Enzymatic Synthesis of β-Sitosterol Laurate by Candida rugosa Lipase AY30 in the Water/AOT/Isooctane Reverse Micelle.

Abstract

Phytosterols are regarded as compounds able to reduce total and low-density lipoprotein cholesterol in the blood, and their esterified derivatives could help to improve the effectiveness of this function. In the present study, the water/sodium 1,4-bis-2-ethylhexylsulfosuccinate (AOT)/isooctane reverse micelle (RM) system was set up as a reaction medium for Candida rugosa lipase AY30 (CRL AY30) to synthesize β-sitosterol laurate (β-SLE).
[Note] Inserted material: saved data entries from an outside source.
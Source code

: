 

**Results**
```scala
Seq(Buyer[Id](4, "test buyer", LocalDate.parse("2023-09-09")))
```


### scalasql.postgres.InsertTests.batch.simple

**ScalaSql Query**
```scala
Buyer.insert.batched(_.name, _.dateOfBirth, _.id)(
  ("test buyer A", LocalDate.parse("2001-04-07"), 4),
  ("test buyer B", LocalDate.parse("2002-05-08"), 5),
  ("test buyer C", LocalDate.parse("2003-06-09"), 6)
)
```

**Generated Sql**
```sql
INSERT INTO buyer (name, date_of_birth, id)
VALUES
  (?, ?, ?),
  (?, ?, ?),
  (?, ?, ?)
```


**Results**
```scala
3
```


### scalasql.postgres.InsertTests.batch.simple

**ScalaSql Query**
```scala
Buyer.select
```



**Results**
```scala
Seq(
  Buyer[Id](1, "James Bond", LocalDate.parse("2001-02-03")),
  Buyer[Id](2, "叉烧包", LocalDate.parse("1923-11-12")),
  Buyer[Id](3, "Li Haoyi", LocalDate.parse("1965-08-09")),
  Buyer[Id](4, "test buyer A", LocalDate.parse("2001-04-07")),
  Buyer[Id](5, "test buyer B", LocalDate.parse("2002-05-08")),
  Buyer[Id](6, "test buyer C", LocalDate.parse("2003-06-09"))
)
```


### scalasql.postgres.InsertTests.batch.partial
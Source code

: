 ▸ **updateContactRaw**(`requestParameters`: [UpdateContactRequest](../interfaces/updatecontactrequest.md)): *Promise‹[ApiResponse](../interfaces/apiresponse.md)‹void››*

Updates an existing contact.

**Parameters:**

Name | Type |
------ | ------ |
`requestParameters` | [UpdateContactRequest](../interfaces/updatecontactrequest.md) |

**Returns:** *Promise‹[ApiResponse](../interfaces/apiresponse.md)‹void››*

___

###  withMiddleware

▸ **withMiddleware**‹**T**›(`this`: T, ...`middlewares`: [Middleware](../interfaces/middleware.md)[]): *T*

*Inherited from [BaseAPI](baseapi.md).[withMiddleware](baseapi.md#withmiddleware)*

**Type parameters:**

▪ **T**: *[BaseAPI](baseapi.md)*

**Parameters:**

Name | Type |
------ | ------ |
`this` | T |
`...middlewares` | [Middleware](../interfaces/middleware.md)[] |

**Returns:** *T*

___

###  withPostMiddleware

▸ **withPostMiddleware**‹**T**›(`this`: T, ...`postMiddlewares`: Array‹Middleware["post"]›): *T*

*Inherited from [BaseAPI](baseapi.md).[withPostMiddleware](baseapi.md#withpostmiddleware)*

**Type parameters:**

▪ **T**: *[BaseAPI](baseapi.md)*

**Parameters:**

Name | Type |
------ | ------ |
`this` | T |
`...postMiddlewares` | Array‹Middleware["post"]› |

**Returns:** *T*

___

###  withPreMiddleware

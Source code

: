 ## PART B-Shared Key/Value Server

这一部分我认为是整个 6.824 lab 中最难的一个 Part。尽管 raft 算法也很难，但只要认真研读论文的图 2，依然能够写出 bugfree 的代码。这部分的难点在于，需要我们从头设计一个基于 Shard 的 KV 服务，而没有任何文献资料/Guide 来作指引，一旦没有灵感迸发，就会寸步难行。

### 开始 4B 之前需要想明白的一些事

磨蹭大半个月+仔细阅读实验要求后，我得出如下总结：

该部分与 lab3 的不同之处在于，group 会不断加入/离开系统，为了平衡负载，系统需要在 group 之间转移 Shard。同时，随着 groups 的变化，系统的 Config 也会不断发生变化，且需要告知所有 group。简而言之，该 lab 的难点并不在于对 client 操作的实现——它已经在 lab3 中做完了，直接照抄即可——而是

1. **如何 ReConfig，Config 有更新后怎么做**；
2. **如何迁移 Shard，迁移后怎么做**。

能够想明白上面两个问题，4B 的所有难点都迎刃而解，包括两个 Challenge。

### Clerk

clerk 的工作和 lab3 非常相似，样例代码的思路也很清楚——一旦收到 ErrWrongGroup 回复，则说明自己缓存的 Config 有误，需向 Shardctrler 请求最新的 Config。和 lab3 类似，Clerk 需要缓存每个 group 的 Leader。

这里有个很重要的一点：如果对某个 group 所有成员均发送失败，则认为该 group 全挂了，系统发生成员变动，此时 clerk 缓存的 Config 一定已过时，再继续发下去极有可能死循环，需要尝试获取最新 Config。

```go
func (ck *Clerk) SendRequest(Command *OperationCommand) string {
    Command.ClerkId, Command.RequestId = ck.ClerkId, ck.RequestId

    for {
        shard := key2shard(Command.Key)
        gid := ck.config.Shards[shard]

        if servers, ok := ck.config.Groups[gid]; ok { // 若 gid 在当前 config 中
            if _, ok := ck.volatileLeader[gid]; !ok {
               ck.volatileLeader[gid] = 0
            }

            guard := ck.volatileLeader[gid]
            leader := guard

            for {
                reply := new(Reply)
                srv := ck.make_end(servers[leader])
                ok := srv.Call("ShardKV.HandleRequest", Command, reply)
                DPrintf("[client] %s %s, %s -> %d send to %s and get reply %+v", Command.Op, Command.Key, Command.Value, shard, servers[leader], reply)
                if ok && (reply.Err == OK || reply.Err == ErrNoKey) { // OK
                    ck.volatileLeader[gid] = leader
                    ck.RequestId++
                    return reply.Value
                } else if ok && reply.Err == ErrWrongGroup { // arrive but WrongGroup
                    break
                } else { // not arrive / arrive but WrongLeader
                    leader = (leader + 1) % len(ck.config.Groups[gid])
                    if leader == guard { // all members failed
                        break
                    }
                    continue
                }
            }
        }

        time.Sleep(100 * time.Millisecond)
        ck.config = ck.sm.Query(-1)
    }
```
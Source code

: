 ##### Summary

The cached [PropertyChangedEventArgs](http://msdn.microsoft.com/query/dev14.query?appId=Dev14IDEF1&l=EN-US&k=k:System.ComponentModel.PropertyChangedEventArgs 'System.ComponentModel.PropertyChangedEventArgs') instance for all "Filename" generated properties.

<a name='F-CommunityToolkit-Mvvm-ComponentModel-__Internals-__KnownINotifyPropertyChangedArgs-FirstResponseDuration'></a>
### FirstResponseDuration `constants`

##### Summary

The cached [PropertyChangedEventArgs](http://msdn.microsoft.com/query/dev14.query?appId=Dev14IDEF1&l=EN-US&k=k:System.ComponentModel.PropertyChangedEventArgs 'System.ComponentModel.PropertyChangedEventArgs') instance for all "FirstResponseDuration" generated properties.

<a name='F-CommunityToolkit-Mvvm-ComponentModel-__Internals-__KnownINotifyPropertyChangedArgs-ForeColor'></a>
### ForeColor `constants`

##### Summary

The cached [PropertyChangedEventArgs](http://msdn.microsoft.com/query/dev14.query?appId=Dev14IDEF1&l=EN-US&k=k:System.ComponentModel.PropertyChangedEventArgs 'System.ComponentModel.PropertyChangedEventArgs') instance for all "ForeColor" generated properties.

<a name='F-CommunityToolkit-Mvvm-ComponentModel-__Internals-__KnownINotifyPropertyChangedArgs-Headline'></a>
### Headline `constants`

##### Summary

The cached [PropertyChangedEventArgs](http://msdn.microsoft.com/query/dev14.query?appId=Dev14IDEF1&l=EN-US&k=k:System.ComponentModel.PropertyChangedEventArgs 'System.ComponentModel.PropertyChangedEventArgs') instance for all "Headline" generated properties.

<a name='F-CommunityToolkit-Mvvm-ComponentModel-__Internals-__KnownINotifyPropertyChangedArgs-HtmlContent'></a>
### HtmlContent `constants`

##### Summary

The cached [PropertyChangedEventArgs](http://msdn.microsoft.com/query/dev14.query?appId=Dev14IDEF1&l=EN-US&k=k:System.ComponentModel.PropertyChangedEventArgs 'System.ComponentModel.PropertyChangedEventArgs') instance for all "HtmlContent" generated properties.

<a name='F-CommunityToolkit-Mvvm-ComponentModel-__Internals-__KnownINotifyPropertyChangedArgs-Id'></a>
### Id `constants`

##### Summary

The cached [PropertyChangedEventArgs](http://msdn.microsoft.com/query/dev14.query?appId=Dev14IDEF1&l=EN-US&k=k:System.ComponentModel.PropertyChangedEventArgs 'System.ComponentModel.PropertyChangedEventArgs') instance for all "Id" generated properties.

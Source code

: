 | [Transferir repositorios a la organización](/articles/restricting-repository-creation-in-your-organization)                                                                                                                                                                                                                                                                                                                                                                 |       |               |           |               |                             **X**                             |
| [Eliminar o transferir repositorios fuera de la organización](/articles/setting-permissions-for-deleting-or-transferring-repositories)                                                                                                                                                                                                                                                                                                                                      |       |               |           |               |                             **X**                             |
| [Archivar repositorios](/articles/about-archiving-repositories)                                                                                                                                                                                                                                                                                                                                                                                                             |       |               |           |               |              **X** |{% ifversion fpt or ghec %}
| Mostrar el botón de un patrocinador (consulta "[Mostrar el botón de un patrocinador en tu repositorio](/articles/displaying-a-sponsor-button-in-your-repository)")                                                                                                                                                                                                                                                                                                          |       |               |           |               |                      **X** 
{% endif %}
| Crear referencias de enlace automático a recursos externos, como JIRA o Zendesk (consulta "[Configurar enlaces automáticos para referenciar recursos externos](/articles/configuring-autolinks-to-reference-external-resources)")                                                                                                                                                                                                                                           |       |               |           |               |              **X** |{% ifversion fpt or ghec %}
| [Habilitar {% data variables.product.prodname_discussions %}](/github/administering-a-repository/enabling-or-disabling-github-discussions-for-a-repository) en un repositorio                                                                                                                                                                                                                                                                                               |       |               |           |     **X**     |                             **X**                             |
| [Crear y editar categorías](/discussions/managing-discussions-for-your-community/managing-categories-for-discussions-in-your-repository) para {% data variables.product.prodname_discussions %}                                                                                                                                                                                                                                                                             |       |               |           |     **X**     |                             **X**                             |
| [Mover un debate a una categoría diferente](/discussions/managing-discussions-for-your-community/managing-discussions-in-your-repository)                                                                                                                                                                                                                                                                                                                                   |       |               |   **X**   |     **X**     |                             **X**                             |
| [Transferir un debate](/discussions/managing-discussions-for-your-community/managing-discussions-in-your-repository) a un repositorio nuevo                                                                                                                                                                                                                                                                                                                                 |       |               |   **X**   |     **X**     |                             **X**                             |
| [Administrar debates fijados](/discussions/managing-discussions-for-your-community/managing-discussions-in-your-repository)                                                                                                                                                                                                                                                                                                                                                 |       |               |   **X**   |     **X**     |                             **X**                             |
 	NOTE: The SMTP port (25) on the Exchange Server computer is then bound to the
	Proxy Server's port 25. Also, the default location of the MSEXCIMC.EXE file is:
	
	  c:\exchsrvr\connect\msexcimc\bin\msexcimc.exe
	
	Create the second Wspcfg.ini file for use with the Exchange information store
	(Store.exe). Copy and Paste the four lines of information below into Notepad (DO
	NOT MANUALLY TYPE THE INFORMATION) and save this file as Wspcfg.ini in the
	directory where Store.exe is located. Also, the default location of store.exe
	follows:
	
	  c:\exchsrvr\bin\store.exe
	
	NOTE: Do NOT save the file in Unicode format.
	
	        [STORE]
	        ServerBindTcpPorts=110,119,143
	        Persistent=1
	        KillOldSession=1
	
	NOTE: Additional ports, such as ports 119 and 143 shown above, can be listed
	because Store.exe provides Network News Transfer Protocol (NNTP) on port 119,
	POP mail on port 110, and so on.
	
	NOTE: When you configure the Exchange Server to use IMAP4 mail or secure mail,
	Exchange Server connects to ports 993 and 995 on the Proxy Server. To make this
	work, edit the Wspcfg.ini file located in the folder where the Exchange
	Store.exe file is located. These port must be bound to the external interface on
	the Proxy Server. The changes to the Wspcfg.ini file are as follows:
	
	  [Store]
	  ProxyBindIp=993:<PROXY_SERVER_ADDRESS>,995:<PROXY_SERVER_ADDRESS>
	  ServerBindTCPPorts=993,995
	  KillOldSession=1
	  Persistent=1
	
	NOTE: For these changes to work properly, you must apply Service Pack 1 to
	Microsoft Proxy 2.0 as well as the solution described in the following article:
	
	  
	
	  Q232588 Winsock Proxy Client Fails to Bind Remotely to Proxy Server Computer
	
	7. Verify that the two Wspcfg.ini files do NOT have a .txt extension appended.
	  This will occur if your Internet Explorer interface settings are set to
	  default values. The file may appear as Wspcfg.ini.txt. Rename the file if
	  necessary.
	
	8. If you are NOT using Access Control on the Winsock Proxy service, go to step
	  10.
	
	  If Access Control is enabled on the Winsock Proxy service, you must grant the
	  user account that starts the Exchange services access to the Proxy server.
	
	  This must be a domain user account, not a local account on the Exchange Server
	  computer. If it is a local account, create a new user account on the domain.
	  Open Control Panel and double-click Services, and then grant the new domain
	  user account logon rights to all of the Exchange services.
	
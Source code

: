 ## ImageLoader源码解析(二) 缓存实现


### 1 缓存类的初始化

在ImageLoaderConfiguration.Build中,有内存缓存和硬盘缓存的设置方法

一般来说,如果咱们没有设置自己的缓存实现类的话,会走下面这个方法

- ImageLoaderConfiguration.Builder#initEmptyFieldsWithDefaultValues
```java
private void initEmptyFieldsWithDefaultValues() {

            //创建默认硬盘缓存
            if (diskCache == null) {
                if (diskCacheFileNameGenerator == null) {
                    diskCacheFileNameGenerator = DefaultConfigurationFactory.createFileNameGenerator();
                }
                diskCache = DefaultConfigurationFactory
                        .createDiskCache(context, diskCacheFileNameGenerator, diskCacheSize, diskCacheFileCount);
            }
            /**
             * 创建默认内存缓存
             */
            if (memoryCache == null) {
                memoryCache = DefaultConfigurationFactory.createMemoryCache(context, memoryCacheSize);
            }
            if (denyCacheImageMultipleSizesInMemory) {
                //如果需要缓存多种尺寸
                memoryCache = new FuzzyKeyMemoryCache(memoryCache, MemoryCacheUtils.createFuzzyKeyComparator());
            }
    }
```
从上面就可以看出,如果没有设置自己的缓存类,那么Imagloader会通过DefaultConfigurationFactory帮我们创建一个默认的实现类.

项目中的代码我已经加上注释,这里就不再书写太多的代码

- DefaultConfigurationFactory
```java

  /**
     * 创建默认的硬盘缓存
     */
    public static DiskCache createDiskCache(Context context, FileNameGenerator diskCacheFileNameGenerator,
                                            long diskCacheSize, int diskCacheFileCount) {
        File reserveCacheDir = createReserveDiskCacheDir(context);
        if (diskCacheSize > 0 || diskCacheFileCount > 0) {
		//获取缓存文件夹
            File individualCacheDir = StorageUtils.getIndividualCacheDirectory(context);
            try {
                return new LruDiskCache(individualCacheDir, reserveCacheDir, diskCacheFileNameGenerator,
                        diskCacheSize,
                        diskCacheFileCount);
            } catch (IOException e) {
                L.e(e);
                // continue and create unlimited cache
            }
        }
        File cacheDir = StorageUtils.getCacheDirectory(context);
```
The product was identified by TLC, FT-IR, and HPLC-APCI-QqQ-MS/MS and quantified by HPLC. Through stepwise optimization, it was found that CRL AY30 had the highest activity in the water/AOT/isooctane RM system where 50mM PBS with a pH of 7.5 was adopted as water core to carry CRL AY30, and the proportion of [CRL AY30] (mg/mL), [water] (mM), and [AOT] (mM) was set in 3:375:25, respectively, in isooctane. After screened with single-factor experiments, the esterification reaction conditions in the CRL AY30-water/AOT/isooctane RM system were further optimized by the response surface method as follows: the mole ratio of β-sitosterol to lauric acid of 1:3.5 (25mM β-sitosterol), the enzyme load of 18% (w/w total reactants), the reaction temperature of 47°C, and the reaction time of 48h. As a result, the maximum esterification rate was up to 88.12 ± 0.79%.